For a rarer defect with failing fraction p = 0.01, reaching 99\% confidence (\delta = 0.01) requires
N \;\ge\; \frac{\ln(100)}{0.01} \approx 461
random cases. The sample-size rule converts a desired confidence directly into a test budget: pick the bug rarity you want to guard against and the confidence you need, and read off the number of cases.
WE3 — A flaky Monte-Carlo test, and how to size it
Suppose the Chapter 22 EVPI is estimated by Monte Carlo with n draws, so the estimate carries a standard error of about \sigma/\sqrt{n}. A regression test that asserts the estimate is within a tolerance \texttt{tol} of a target EVPI will pass or fail at random — it is flaky — whenever
\texttt{tol} \;<\; \frac{3\sigma}{\sqrt{n}},
because the estimator’s own noise exceeds the tolerance.

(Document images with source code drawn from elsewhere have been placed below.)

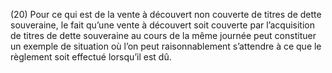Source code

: (20) Pour ce qui est de la vente à découvert non couverte de titres de dette souveraine, le fait qu’une vente à découvert soit couverte par l’acquisition de titres de dette souveraine au cours de la même journée peut constituer un exemple de situation où l’on peut raisonnablement s’attendre à ce que le règlement soit effectué lorsqu’il est dû.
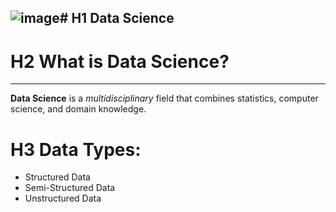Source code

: ![image](https://github.com/user-attachments/assets/7aba98c9-dd40-44f9-9f39-b447a3fd2e20)# H1 Data Science
---
# H2 What is Data Science?
---
**Data Science** is a *multidisciplinary* field that combines statistics, computer science, and domain knowledge.



# H3 **Data Types:**
- Structured Data
- Semi-Structured Data
- Unstructured Data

With \sigma \approx 0.5 and n = 10^4 the standard error is 0.005, so a tolerance of 0.002 flakes — it is tighter than the noise — while 0.02 is safe. The alternative is to shrink the noise: raising n tightens \sigma/\sqrt{n} until the desired tolerance becomes safe. Fixing the seed makes one run deterministic, but the principled fix is to size n and \texttt{tol} to each other.